Ordenen via voorschriften die de ruimtelijke voorwaarden creëren voor een goede ontwikkeling van de functies en activiteiten die in een bepaald gebied toegelaten zijn.

Kantoor

Bedrijf waar als hoofdactiviteit privé- en overheidsdienstverlening wordt uitgevoerd met een hoofdzakelijk beheers- en administratief karakter en een hoge personeelsdensiteit.

Kelder

Ruimte die volledig of gedeeltelijk onder het maaiveld ligt tussen de fundering en het gelijkvloers.

Kroonlijst

Horizontale gevelbeëindiging.

Kroonlijsthoogte

Hoogte van een bouwwerk die gemeten wordt van het maaiveld tot de bovenkant van de deksteen of kroonlijst.

Maaiveld

Het afgewerkte bouwterrein.

Netto-vloeroppervlakte (nvo):

Zie Vloeroppervlakte.

Nieuwbouw

Als nieuwbouw worden beschouwd ofwel een volledig nieuw op te richten gebouw, ofwel een gebouw waaraan een verbouwing is uitgevoerd waarbij meer dan 40% van de buitenmuren zijn gesloopt. Ook een uitbreiding die groter is dan de helft van de bestaande oppervlakte wordt beschouwd als nieuwbouw.

Nutsvoorziening

De elektriciteitsvoorziening, infrastructuur voor zuivering van afvalwater, infrastructuur voor verwerking van afval, gasvoorziening, watervoorziening, communicatie-infrastructuur en infrastructuur voor collectieve warmtevoorziening en/of koeling.
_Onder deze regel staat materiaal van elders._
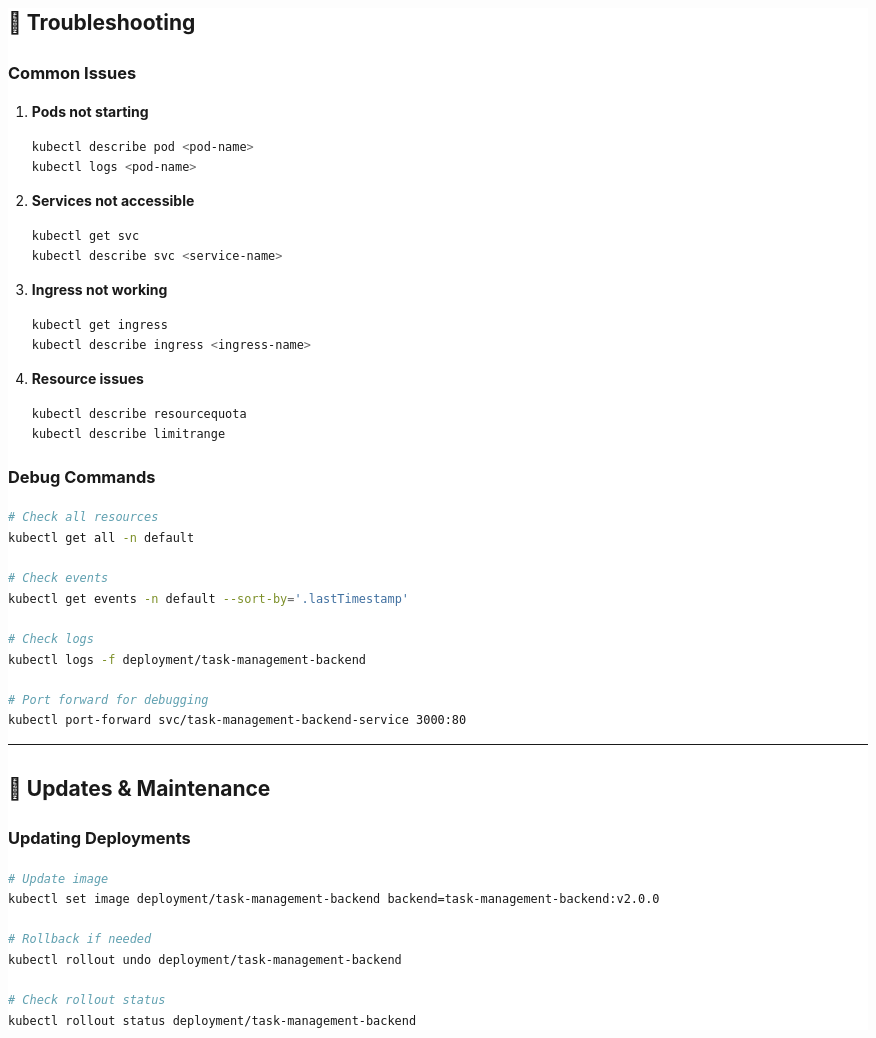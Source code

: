 
## 🚨 **Troubleshooting**

### **Common Issues**

1. **Pods not starting**
   ```bash
   kubectl describe pod <pod-name>
   kubectl logs <pod-name>
   ```

2. **Services not accessible**
   ```bash
   kubectl get svc
   kubectl describe svc <service-name>
   ```

3. **Ingress not working**
   ```bash
   kubectl get ingress
   kubectl describe ingress <ingress-name>
   ```

4. **Resource issues**
   ```bash
   kubectl describe resourcequota
   kubectl describe limitrange
   ```

### **Debug Commands**

```bash
# Check all resources
kubectl get all -n default

# Check events
kubectl get events -n default --sort-by='.lastTimestamp'

# Check logs
kubectl logs -f deployment/task-management-backend

# Port forward for debugging
kubectl port-forward svc/task-management-backend-service 3000:80
```

---

## 🔄 **Updates & Maintenance**

### **Updating Deployments**

```bash
# Update image
kubectl set image deployment/task-management-backend backend=task-management-backend:v2.0.0

# Rollback if needed
kubectl rollout undo deployment/task-management-backend

# Check rollout status
kubectl rollout status deployment/task-management-backend
```
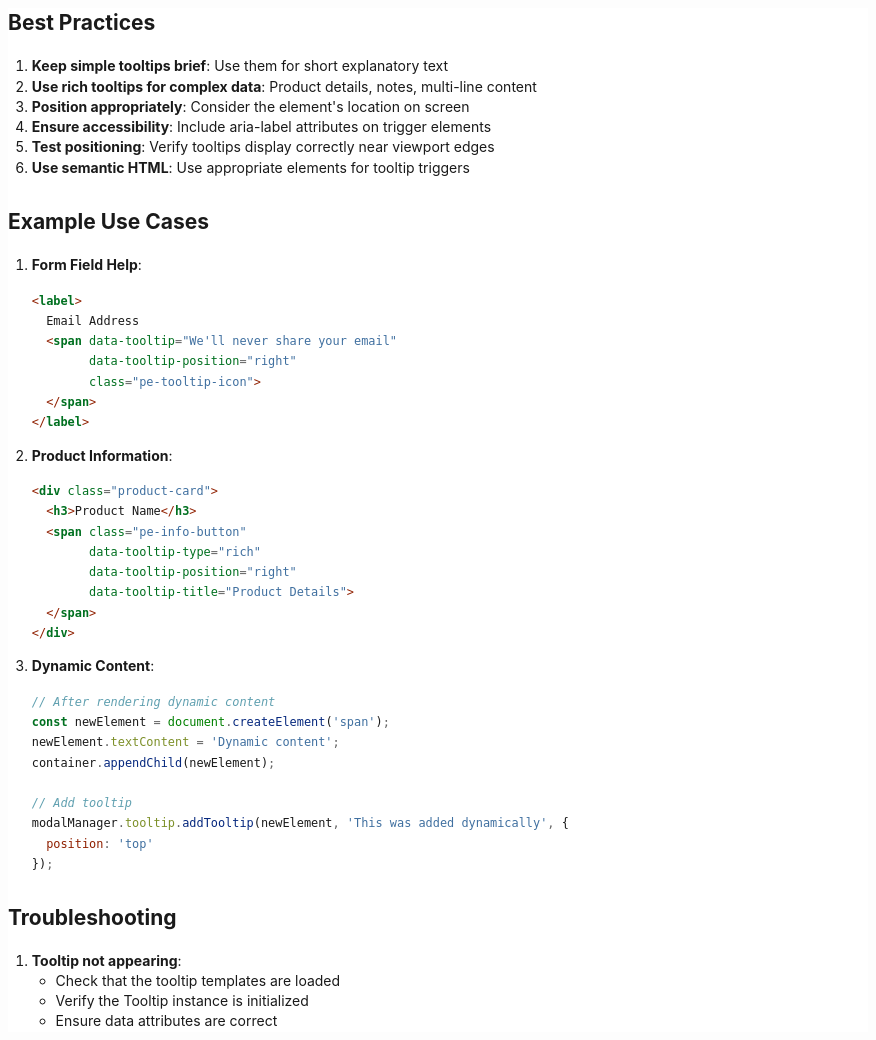 ## Best Practices

1. **Keep simple tooltips brief**: Use them for short explanatory text
2. **Use rich tooltips for complex data**: Product details, notes, multi-line content
3. **Position appropriately**: Consider the element's location on screen
4. **Ensure accessibility**: Include aria-label attributes on trigger elements
5. **Test positioning**: Verify tooltips display correctly near viewport edges
6. **Use semantic HTML**: Use appropriate elements for tooltip triggers

## Example Use Cases

1. **Form Field Help**:
   ```html
   <label>
     Email Address
     <span data-tooltip="We'll never share your email" 
           data-tooltip-position="right"
           class="pe-tooltip-icon">
     </span>
   </label>
   ```

2. **Product Information**:
   ```html
   <div class="product-card">
     <h3>Product Name</h3>
     <span class="pe-info-button"
           data-tooltip-type="rich"
           data-tooltip-position="right"
           data-tooltip-title="Product Details">
     </span>
   </div>
   ```

3. **Dynamic Content**:
   ```javascript
   // After rendering dynamic content
   const newElement = document.createElement('span');
   newElement.textContent = 'Dynamic content';
   container.appendChild(newElement);
   
   // Add tooltip
   modalManager.tooltip.addTooltip(newElement, 'This was added dynamically', {
     position: 'top'
   });
   ```

## Troubleshooting

1. **Tooltip not appearing**: 
   - Check that the tooltip templates are loaded
   - Verify the Tooltip instance is initialized
   - Ensure data attributes are correct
Onderhouds- en instandhoudingswerken

Werken die het gebruik van het gebouw voor de toekomst ongewijzigd veilig stellen door het bijwerken, herstellen of vervangen van geërodeerde of versleten materialen of onderdelen.

Openbaar (adj)

Publiek toegankelijk en eigendom van een overheid.

Openbaar domein

Goederen die eigendom zijn van de overheid en ofwel bestemd zijn tot het gebruik van allen ofwel bestemd zijn voor het gebruik door een openbare dienst

Openbare weg

Elke weg die openstaat voor het openbaar verkeer

Parkeerplaats

Plaats waar geparkeerd mag worden.

Parkeren

Het langer stilstaan van een voertuig dan nodig is voor het in- of uitstappen van personen of voor het laden en lossen van goederen.

Perceel

Afgedeeld stuk grond, al dan niet bebouwd, waaraan een kadastraal nummer is toegekend. Elk perceel is vervolgens identificeerbaar door zijn kadastraal nummer.

Perceelsgrens

De kadastraal vastgelegde grens tussen twee of meerdere percelen.

Publiek (adj)

Voor iedereen toegankelijk.

Publiek domein

Ruimte, die voor iedereen toegankelijk is.

Reca

Verzamelnaam voor cafés en restaurants.

Renoveren

Een gebouw of andere constructie in goede staat herstellen en vernieuwen zonder het volume of de verschijningsvorm te wijzigen noch over te gaan tot herbouw.

Rooilijn

Huidige of toekomstige scheidslijn tussen de openbare weg en de aangelande eigendommen, vastgelegd middels een rooilijnplan. Zij heeft tot taak de openbare weg op een bepaalde breedte te handhaven of te brengen.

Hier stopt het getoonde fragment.